6 de octubre de 2009

Voces; un ensayo sobre la mutación.

En la elegancia de una voz ronca, ahí hay, como en un zapato gastado:

testimonio del paso (también del paso del tiempo)
presunción de experiencia (en su valor de promesa de futuro)
calidez de añejamiento (calidad de llevar consigo su origen: traspolación de hogar)

; además, en el efecto de esa temporalidad, subyace la seducción de la ruina, de aquello que, a pesar de todo (el tiempo es nuestra obsesión), subsiste.

Sin embargo, esta mención mía, no es tanto sobre el sonido rasposo como sobre la cualidad propia de toda voz: su fulgor. Su producción allende al silencio.






Rafael me comentó en un par de ocasiones que Marguerite Duras decía escribir con los agujeros de su memoria. Bien, hay quienes también hablan con la voz del silencio; y escucharlos cantar o hablar desde la muda emoción nos genera sympatheia. Son ellos quienes logran producir un cambio haciendo audibles las vibraciones emocionales subsónicas de la vida, tan propias de nuestra fisiología. Consideremos que mutismo viene de mutis, y que mutis viene del verbo mutare.






La potencia de una voz es tanta que, en extremo dúctil, llega a dar sonido a lo impreso. Puede, palabra escrita mediante, mantener la reserva expresiva suficiente para convidar la mutación.

Tener voz propia es tener oídos. Porque así como hay que verse para imaginarse, hay que escucharse para hablar (los sordos de nacimiento no hablan). Bioy tiene su propia voz porque se escucha. Y tiene un rostro porque se ve y se asume:

“En no recuerdo qué oportunidad un fotógrafo me dijo: "Usted no va a creerme, pero hay personas que no asumen la responsabilidad de su cara". Rápidamente resolví, por si acaso, asumir la responsabilidad de la que tengo, no sin preguntarme qué había de cierto en la pomposa formulación, recapacité: si influimos en la evolución de nuestra cara, en alguna medida somos responsables. Lo malo es que también en esa evolución colabora la decrepitud. Tal vez dependa de nosotros que la decrepitud se manifieste más o menos aviesa, imbécil, crapulosa, ávida. Según mi experiencia, un no muy atento observador de su cara se identifica y al fin se conforma con la imagen frontal que le propone el espejo. Los perfiles, cuando los divisa, lo sorprenden, acaso ingratamente, como el timbre de su propia voz, cuando la reproducen artefactos mecánicos”. Yo y mi cara, Bioy Casares.

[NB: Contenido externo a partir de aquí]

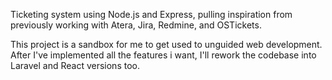 Ticketing system using Node.js and Express, pulling inspiration from previously working with Atera, Jira, Redmine, and OSTickets.

This project is a sandbox for me to get used to unguided web development. After I've implemented all the features i want, I'll rework the codebase into Laravel and React versions too.
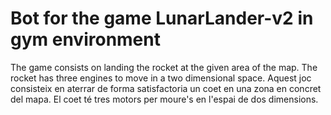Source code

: # **Bot for the game LunarLander-v2 in gym environment**

The game consists on landing the rocket at the given area of the map. The rocket has three engines to move in a two dimensional space. 
Aquest joc consisteix en aterrar de forma satisfactoria un coet en una zona en concret del mapa. El coet té tres motors per moure's en l'espai de dos dimensions.

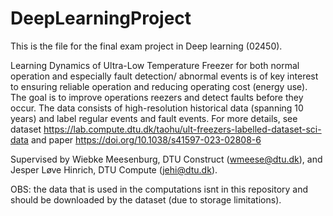 # DeepLearningProject
This is the file for the final exam project in Deep learning (02450).

Learning Dynamics of Ultra-Low Temperature Freezer for both normal operation
and especially fault detection/ abnormal events is of key interest to ensuring reliable
operation and reducing operating cost (energy use). The goal is to improve operations
reezers and detect faults before they occur. The data consists of high-resolution
historical data (spanning 10 years) and label regular events and fault events. 
For more details, 
see dataset https://lab.compute.dtu.dk/taohu/ult-freezers-labelled-dataset-sci-data
and paper https://doi.org/10.1038/s41597-023-02808-6

Supervised by Wiebke Meesenburg, DTU Construct (wmeese@dtu.dk), and Jesper Løve Hinrich, DTU Compute (jehi@dtu.dk).

OBS: the data that is used in the computations isnt in this repository and should be downloaded by the dataset (due to storage limitations).
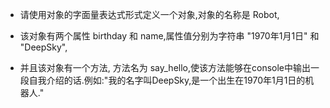 - 请使用对象的字面量表达式形式定义一个对象,对象的名称是 Robot,

- 该对象有两个属性 birthday 和 name,属性值分别为字符串 "1970年1月1日" 和 "DeepSky",

- 并且该对象有一个方法, 方法名为 say_hello,使该方法能够在console中输出一段自我介绍的话.例如:"我的名字叫DeepSky,是一个出生在1970年1月1日的机器人."
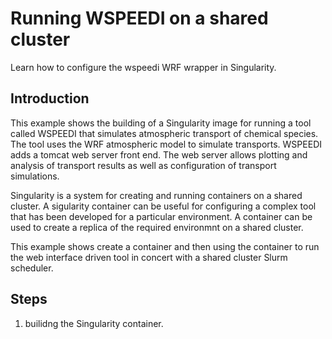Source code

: # Running WSPEEDI on a shared cluster

Learn how to configure the wspeedi WRF wrapper in Singularity.

## Introduction

This example shows the building of a Singularity image for running a tool called
WSPEEDI that simulates atmospheric transport of chemical species. The tool uses
the WRF atmospheric model to simulate transports. WSPEEDI adds a tomcat web server
front end. The web server allows plotting and analysis of transport results as
well as configuration of transport simulations.

Singularity is a system for creating and running containers on a shared cluster.
A sigularity container can be useful for configuring a complex tool that has
been developed for a particular environment. A container can be used to create
a replica of the required environmnt on a shared cluster. 

This example shows create a container and then using the container to run
the web interface driven tool in concert with a shared cluster Slurm scheduler.

## Steps

 1. builidng the Singularity container.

Hay que mirarse la voz para no ser mecánico y automático, para librarse de las emociones que traen con ella los usos sociales de costumbre; ejemplos: no elevando el tono en una discusión. Quitándole el susurro al chisme. Cambiándole la cadencia a la explicación. Embroncándose sin el entredientes. Entusiasmándose sin aturdir. Libidineando sin sisear. Seduciendo sin gravedad. Cuestionando sin interrogar. Etcétera. Etcétera. Etcétera. Etcétera.






Los motivos para dar dedicación a la voz son los mismos que uno tiene para cambiar de peinado o religión: y no es tanto un cambio de mirada como una mirada al cambio: para que las cosas sucedan hay que percibirlas. Viéndose cambiar se produce el cambio. Esta es la formulación que yo percibo y que para resolverse pone tres estadios en concatenación: mímica-improvisación-creación. El Jazz lo demuestra claramente. No hay jazzista al que la improvisación le sea ajena, ni mucho menos, la ejecución (histórica) de su género. Así es la cosa: del parecerse al serse. De una superación de la metáfora. De la construcción de un espacio inmemorial: la construcción de una vida donde la flecha del tiempo, con su decrepitud adyacente, no sea un ceñimiento como la concentración de todas las variables posibles del existir: dicho de otra manera, no conozco muerte que no sea: mimética, improvisada y fundacional: en extremo singular.

Y si llegaras a hombre, ¿a qué más podrías llegar? Antonio Porchia. Voces.